Ayutthaya, after a bloody period of dynastic …

Years: 1765 - 1765
Ayutthaya, after a bloody period of dynastic struggle, had entered into what has been called the golden age, a relatively peaceful episode in the second quarter of the eighteenth century when art, literature, and learning flourished.

There were foreign wars—Ayutthaya had fought with the Nguyễn Lords (Vietnamese rulers of South Vietnam) for control of Cambodia starting around 1715—but a greater threat comes from Burma, where the new Alaungpaya dynasty (Konbaung dynasty) has subdued the Shan states.

The last fifty years of the kingdom have witnessed a bloody struggle among the princes, their prime target the throne.

Purges of court officials and able generals had followed.

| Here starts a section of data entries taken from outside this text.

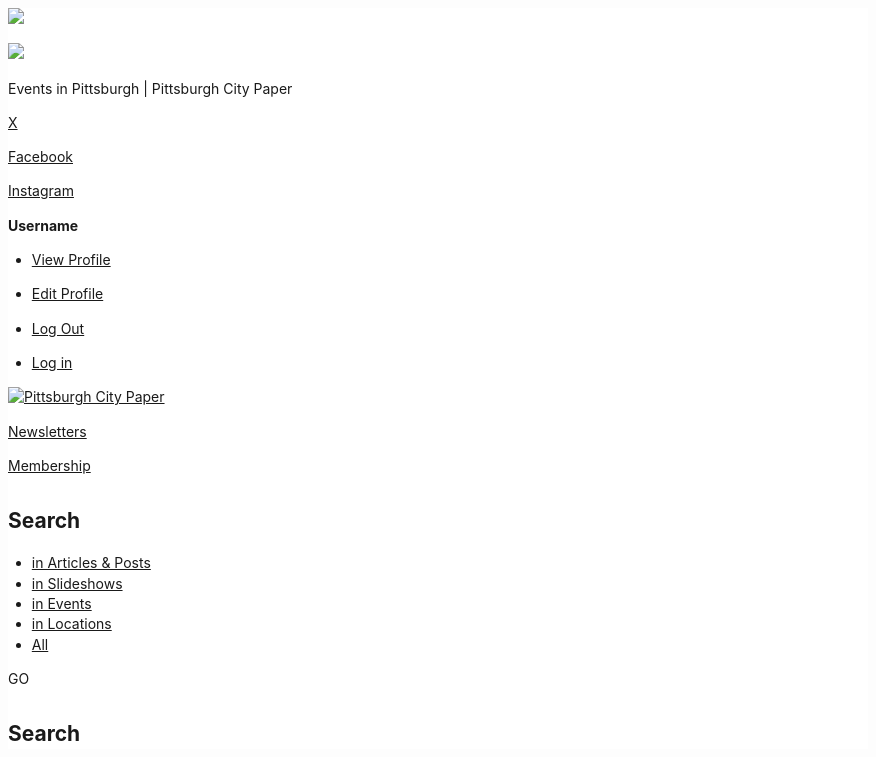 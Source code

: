 ![](https://www.facebook.com/tr?id=127825084473278&ev=PageView&noscript=1)



![](https://www.facebook.com/tr?id=136007790615931&ev=PageView&noscript=1)













Events in Pittsburgh | Pittsburgh City Paper









[X](https://x.com/PGHCityPaper)

[Facebook](https://www.facebook.com/PittsburghCityPaper?sk=wall)

[Instagram](https://instagram.com/pghcitypaper/)

**Username**

* [View Profile](https://posting.pghcitypaper.com/pittsburgh/MyProfile)
* [Edit Profile](https://posting.pghcitypaper.com/pittsburgh/Profile/MySettings)
* [Log Out](https://posting.pghcitypaper.com/pittsburgh/Logout)

* [Log in](#LogIn)

[![Pittsburgh City Paper](https://www.pghcitypaper.com/images/logos/mainLogo.webp)](https://www.pghcitypaper.com/ "Pittsburgh City Paper")

[Newsletters](/pittsburgh/Newsletter)

[Membership](/pittsburgh/PittsburghCityPapersMembershipCampaign/Page)

## Search




* [in Articles & Posts](https://www.pghcitypaper.com/pittsburgh/ArticleArchives)
* [in Slideshows](https://www.pghcitypaper.com/pittsburgh/SlideshowArchives)
* [in Events](https://www.pghcitypaper.com/pittsburgh/EventSearch)
* [in Locations](https://www.pghcitypaper.com/pittsburgh/LocationSearch)
* [All](https://posting.pghcitypaper.com/pittsburgh/Search)

GO

## Search



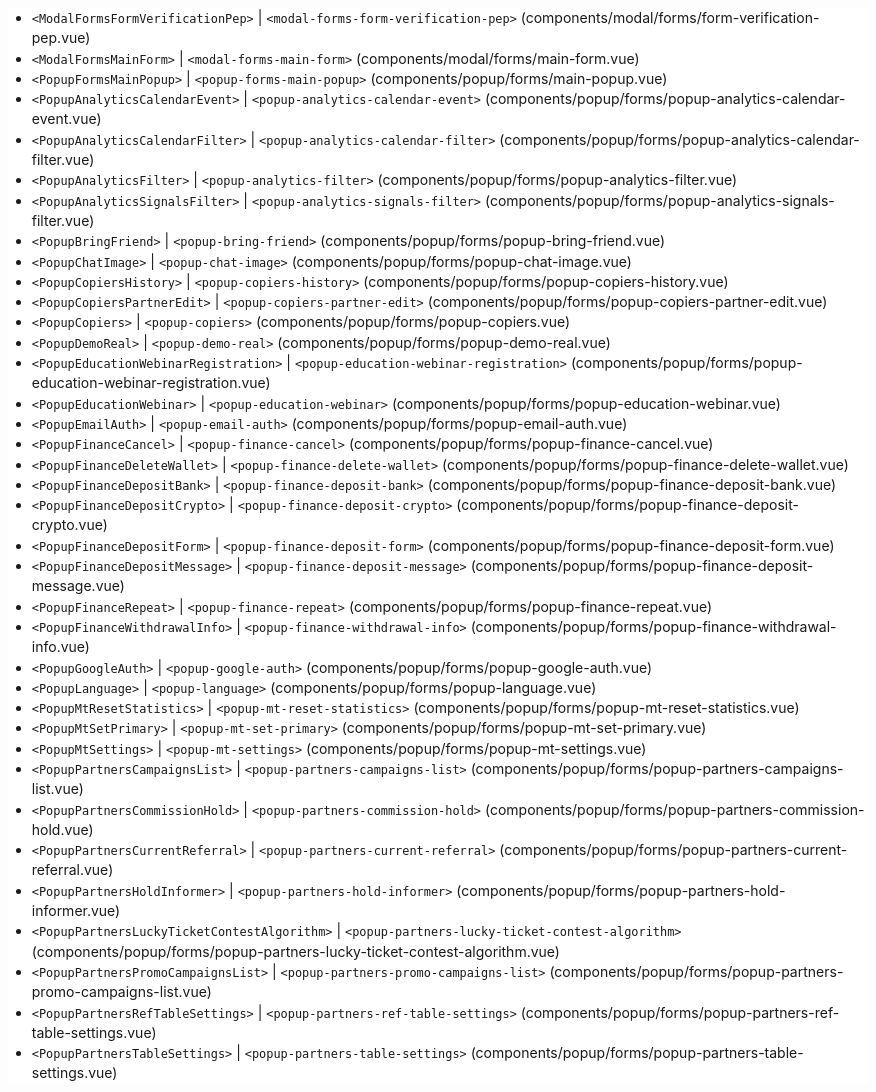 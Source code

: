 - `<ModalFormsFormVerificationPep>` | `<modal-forms-form-verification-pep>` (components/modal/forms/form-verification-pep.vue)
- `<ModalFormsMainForm>` | `<modal-forms-main-form>` (components/modal/forms/main-form.vue)
- `<PopupFormsMainPopup>` | `<popup-forms-main-popup>` (components/popup/forms/main-popup.vue)
- `<PopupAnalyticsCalendarEvent>` | `<popup-analytics-calendar-event>` (components/popup/forms/popup-analytics-calendar-event.vue)
- `<PopupAnalyticsCalendarFilter>` | `<popup-analytics-calendar-filter>` (components/popup/forms/popup-analytics-calendar-filter.vue)
- `<PopupAnalyticsFilter>` | `<popup-analytics-filter>` (components/popup/forms/popup-analytics-filter.vue)
- `<PopupAnalyticsSignalsFilter>` | `<popup-analytics-signals-filter>` (components/popup/forms/popup-analytics-signals-filter.vue)
- `<PopupBringFriend>` | `<popup-bring-friend>` (components/popup/forms/popup-bring-friend.vue)
- `<PopupChatImage>` | `<popup-chat-image>` (components/popup/forms/popup-chat-image.vue)
- `<PopupCopiersHistory>` | `<popup-copiers-history>` (components/popup/forms/popup-copiers-history.vue)
- `<PopupCopiersPartnerEdit>` | `<popup-copiers-partner-edit>` (components/popup/forms/popup-copiers-partner-edit.vue)
- `<PopupCopiers>` | `<popup-copiers>` (components/popup/forms/popup-copiers.vue)
- `<PopupDemoReal>` | `<popup-demo-real>` (components/popup/forms/popup-demo-real.vue)
- `<PopupEducationWebinarRegistration>` | `<popup-education-webinar-registration>` (components/popup/forms/popup-education-webinar-registration.vue)
- `<PopupEducationWebinar>` | `<popup-education-webinar>` (components/popup/forms/popup-education-webinar.vue)
- `<PopupEmailAuth>` | `<popup-email-auth>` (components/popup/forms/popup-email-auth.vue)
- `<PopupFinanceCancel>` | `<popup-finance-cancel>` (components/popup/forms/popup-finance-cancel.vue)
- `<PopupFinanceDeleteWallet>` | `<popup-finance-delete-wallet>` (components/popup/forms/popup-finance-delete-wallet.vue)
- `<PopupFinanceDepositBank>` | `<popup-finance-deposit-bank>` (components/popup/forms/popup-finance-deposit-bank.vue)
- `<PopupFinanceDepositCrypto>` | `<popup-finance-deposit-crypto>` (components/popup/forms/popup-finance-deposit-crypto.vue)
- `<PopupFinanceDepositForm>` | `<popup-finance-deposit-form>` (components/popup/forms/popup-finance-deposit-form.vue)
- `<PopupFinanceDepositMessage>` | `<popup-finance-deposit-message>` (components/popup/forms/popup-finance-deposit-message.vue)
- `<PopupFinanceRepeat>` | `<popup-finance-repeat>` (components/popup/forms/popup-finance-repeat.vue)
- `<PopupFinanceWithdrawalInfo>` | `<popup-finance-withdrawal-info>` (components/popup/forms/popup-finance-withdrawal-info.vue)
- `<PopupGoogleAuth>` | `<popup-google-auth>` (components/popup/forms/popup-google-auth.vue)
- `<PopupLanguage>` | `<popup-language>` (components/popup/forms/popup-language.vue)
- `<PopupMtResetStatistics>` | `<popup-mt-reset-statistics>` (components/popup/forms/popup-mt-reset-statistics.vue)
- `<PopupMtSetPrimary>` | `<popup-mt-set-primary>` (components/popup/forms/popup-mt-set-primary.vue)
- `<PopupMtSettings>` | `<popup-mt-settings>` (components/popup/forms/popup-mt-settings.vue)
- `<PopupPartnersCampaignsList>` | `<popup-partners-campaigns-list>` (components/popup/forms/popup-partners-campaigns-list.vue)
- `<PopupPartnersCommissionHold>` | `<popup-partners-commission-hold>` (components/popup/forms/popup-partners-commission-hold.vue)
- `<PopupPartnersCurrentReferral>` | `<popup-partners-current-referral>` (components/popup/forms/popup-partners-current-referral.vue)
- `<PopupPartnersHoldInformer>` | `<popup-partners-hold-informer>` (components/popup/forms/popup-partners-hold-informer.vue)
- `<PopupPartnersLuckyTicketContestAlgorithm>` | `<popup-partners-lucky-ticket-contest-algorithm>` (components/popup/forms/popup-partners-lucky-ticket-contest-algorithm.vue)
- `<PopupPartnersPromoCampaignsList>` | `<popup-partners-promo-campaigns-list>` (components/popup/forms/popup-partners-promo-campaigns-list.vue)
- `<PopupPartnersRefTableSettings>` | `<popup-partners-ref-table-settings>` (components/popup/forms/popup-partners-ref-table-settings.vue)
- `<PopupPartnersTableSettings>` | `<popup-partners-table-settings>` (components/popup/forms/popup-partners-table-settings.vue) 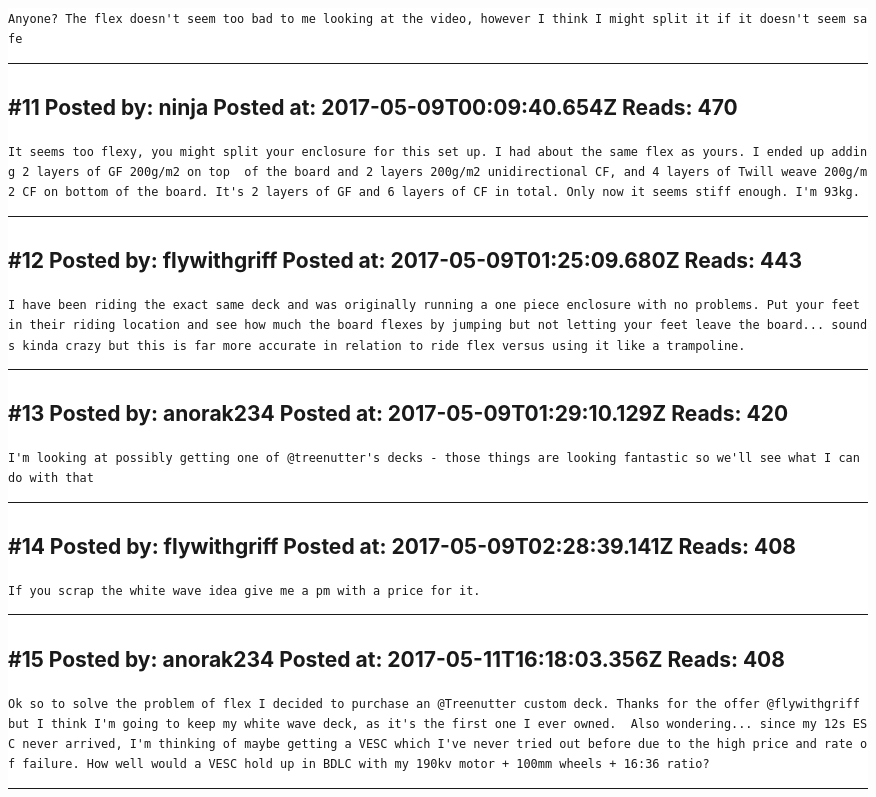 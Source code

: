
 ```
Anyone? The flex doesn't seem too bad to me looking at the video, however I think I might split it if it doesn't seem safe
```

---
## \#11 Posted by: ninja Posted at: 2017-05-09T00:09:40.654Z Reads: 470

```
It seems too flexy, you might split your enclosure for this set up. I had about the same flex as yours. I ended up adding 2 layers of GF 200g/m2 on top  of the board and 2 layers 200g/m2 unidirectional CF, and 4 layers of Twill weave 200g/m2 CF on bottom of the board. It's 2 layers of GF and 6 layers of CF in total. Only now it seems stiff enough. I'm 93kg.
```

---
## \#12 Posted by: flywithgriff Posted at: 2017-05-09T01:25:09.680Z Reads: 443

```
I have been riding the exact same deck and was originally running a one piece enclosure with no problems. Put your feet in their riding location and see how much the board flexes by jumping but not letting your feet leave the board... sounds kinda crazy but this is far more accurate in relation to ride flex versus using it like a trampoline.
```

---
## \#13 Posted by: anorak234 Posted at: 2017-05-09T01:29:10.129Z Reads: 420

```
I'm looking at possibly getting one of @treenutter's decks - those things are looking fantastic so we'll see what I can do with that
```

---
## \#14 Posted by: flywithgriff Posted at: 2017-05-09T02:28:39.141Z Reads: 408

```
If you scrap the white wave idea give me a pm with a price for it.
```

---
## \#15 Posted by: anorak234 Posted at: 2017-05-11T16:18:03.356Z Reads: 408

```
Ok so to solve the problem of flex I decided to purchase an @Treenutter custom deck. Thanks for the offer @flywithgriff but I think I'm going to keep my white wave deck, as it's the first one I ever owned.  Also wondering... since my 12s ESC never arrived, I'm thinking of maybe getting a VESC which I've never tried out before due to the high price and rate of failure. How well would a VESC hold up in BDLC with my 190kv motor + 100mm wheels + 16:36 ratio?
```

--- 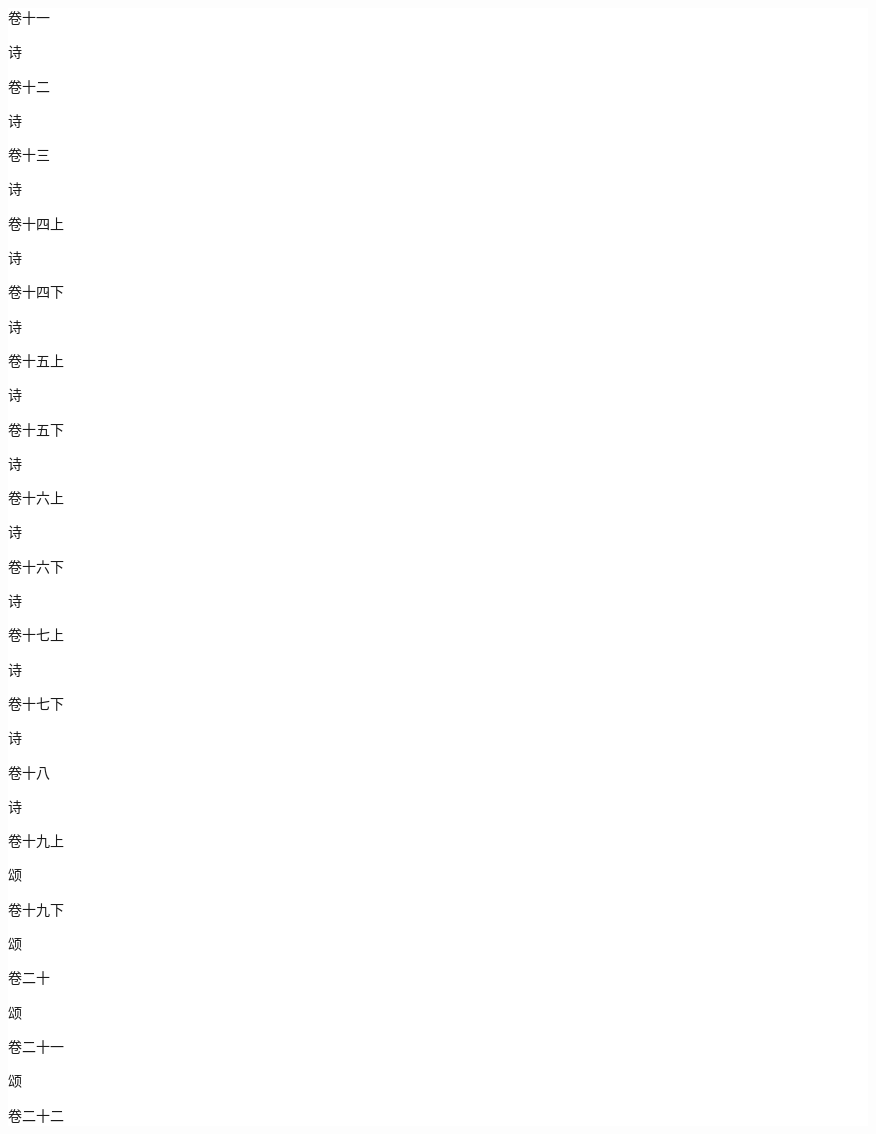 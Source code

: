 卷十一  

诗  

卷十二  

诗  

卷十三  

诗  

卷十四上  

诗  

卷十四下  

诗  

卷十五上  

诗  

卷十五下  

诗  

卷十六上  

诗  

卷十六下  

诗  

卷十七上  

诗  

卷十七下  

诗  

卷十八  

诗  

卷十九上  

颂  

卷十九下  

颂  

卷二十  

颂  

卷二十一  

颂  

卷二十二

The last monarch, Ekathat, originally known as Prince Anurakmontree, had forced the king, who was his younger brother, to step down and had taken the throne himself.

According to a French source, Ayutthaya in the eighteenth century comprises these principal cities: Martaban, Ligor or Nakhon Sri Thammarat, Tenasserim, Junk Ceylon or Phuket Island, Singora or Songkhla.

Her tributaries are Patani, Pahang, Perak, Kedah and Malacca.

In 1765, a combined forty thousand-strong force of Burmese armies invades the territories of Ayutthaya from the north and west.

Major outlying towns quickly capitulate.

The only notable example of successful resistance to these forces is found at the village of Bang Rajan.